Stocks sold off the final 30 minutes of trading yesterday with the S&P 500 dropping by around 70 basis points finishing the day at 2,848. It feels as though we are running out of steam here and likely to see a pullback to a potentially large degree. It all leads me to believe that the S&P (NYSE:SPY) 500 is looking to retrace back to roughly 2,500.
Even the RSI is now starting to show signs of fatigue here with a few days of lower highs.
NASDAQ (QQQ)
Meanwhile, for now, there is a downtrend that has formed in the Qs with the potential for a move back to $212.
Financials (XLF)
But perhaps more worrisome is the performance of these bank stocks. I noted a potential double top pattern is forming in the XLF yesterday. The ETF is very close to confirming this double top pattern as well.
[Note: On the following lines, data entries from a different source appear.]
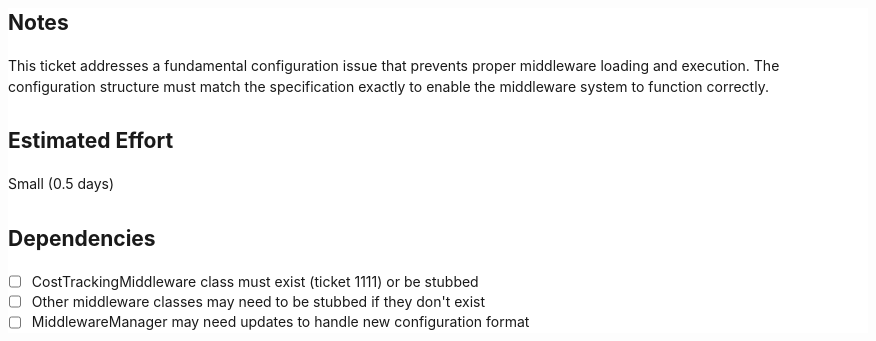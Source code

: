 ## Notes
This ticket addresses a fundamental configuration issue that prevents proper middleware loading and execution. The configuration structure must match the specification exactly to enable the middleware system to function correctly.

## Estimated Effort
Small (0.5 days)

## Dependencies
- [ ] CostTrackingMiddleware class must exist (ticket 1111) or be stubbed
- [ ] Other middleware classes may need to be stubbed if they don't exist
- [ ] MiddlewareManager may need updates to handle new configuration format
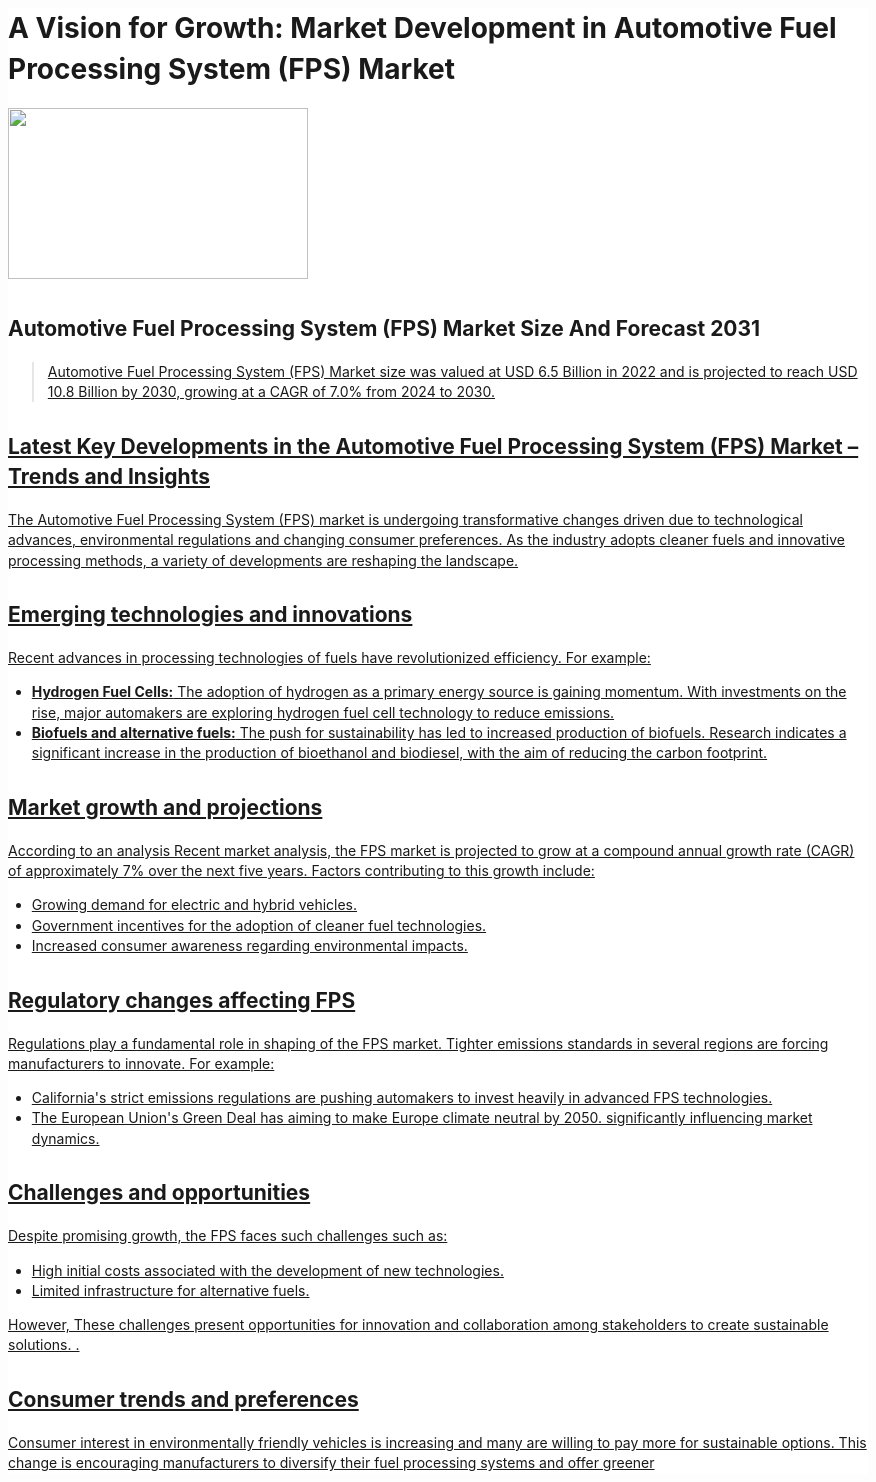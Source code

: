 <h1>A Vision for Growth: Market Development in Automotive Fuel Processing System (FPS) Market</h1><img src="https://ffe5etoiles.com/wp-content/uploads/2025/01/MST7-300x171.png" alt="" width="300" height="171" class="aligncenter size-medium wp-image-105565" /><h2>Automotive Fuel Processing System (FPS) Market Size And Forecast 2031</h2><blockquote><p><p><a href="https://www.verifiedmarketreports.com/download-sample/?rid=587116&utm_source=Github&utm_medium=378" target="_blank">Automotive Fuel Processing System (FPS) Market size was valued at USD 6.5 Billion in 2022 and is projected to reach USD 10.8 Billion by 2030, growing at a CAGR of 7.0% from 2024 to 2030.</strong></span></p></p></blockquote><h2>Latest Key Developments in the Automotive Fuel Processing System (FPS) Market – Trends and Insights</h2><p>The Automotive Fuel Processing System (FPS) market is undergoing transformative changes driven due to technological advances, environmental regulations and changing consumer preferences. As the industry adopts cleaner fuels and innovative processing methods, a variety of developments are reshaping the landscape.</p><h2>Emerging technologies and innovations</h2><p>Recent advances in processing technologies of fuels have revolutionized efficiency. For example: </p><ul><li><strong>Hydrogen Fuel Cells:</strong> The adoption of hydrogen as a primary energy source is gaining momentum. With investments on the rise, major automakers are exploring hydrogen fuel cell technology to reduce emissions.</li><li><strong>Biofuels and alternative fuels:</strong> The push for sustainability has led to increased production of biofuels. Research indicates a significant increase in the production of bioethanol and biodiesel, with the aim of reducing the carbon footprint. </li></ul><h2>Market growth and projections</h2><p>According to an analysis Recent market analysis, the FPS market is projected to grow at a compound annual growth rate (CAGR) of approximately 7% over the next five years. Factors contributing to this growth include:</p><ul><li>Growing demand for electric and hybrid vehicles.</li><li>Government incentives for the adoption of cleaner fuel technologies.</li ><li>Increased consumer awareness regarding environmental impacts.</li></ul><h2>Regulatory changes affecting FPS</h2><p>Regulations play a fundamental role in shaping of the FPS market. Tighter emissions standards in several regions are forcing manufacturers to innovate. For example:</p><ul><li>California's strict emissions regulations are pushing automakers to invest heavily in advanced FPS technologies.</li><li>The European Union's Green Deal has aiming to make Europe climate neutral by 2050. significantly influencing market dynamics. </li></ul><h2>Challenges and opportunities</h2><p>Despite promising growth, the FPS faces such challenges such as:</p><ul><li>High initial costs associated with the development of new technologies.</li><li>Limited infrastructure for alternative fuels.</li></ul><p>However, These challenges present opportunities for innovation and collaboration among stakeholders to create sustainable solutions. .</p><h2>Consumer trends and preferences</h2><p>Consumer interest in environmentally friendly vehicles is increasing and many are willing to pay more for sustainable options. This change is encouraging manufacturers to diversify their fuel processing systems and offer greener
We care about this group because they are economically sensitive, and is the one group that can recoup the most during an economic upturn. Clearly, on the verge of breaking down, the bank’s stocks may be saying the economic recovery is nowhere to be found.
Citigroup (C)
I have highlight Citigroup (NYSE:C) a few times now. I think it is easy to see what is happening here. A drop below $41.20 gets the stock moving back towards the March lows.
Boeing (BA)
Boeing (NYSE:BA) fell below support yesterday at $126, and it appears to now be on its way to $102.
Apple (AAPL)
I mentioned in the midday that Apple (NASDAQ:AAPL) might be topping out here. It is at $303 a robust level of resistance, and it appears it may be forming a rising wedge. A drop below $295 means that the stock has room to go to $265.
Amazon (AMZN)
Amazon.com (NASDAQ:AMZN) is creeping very close to the uptrend, with a drop below $2,285, setting off that drop to $2,100.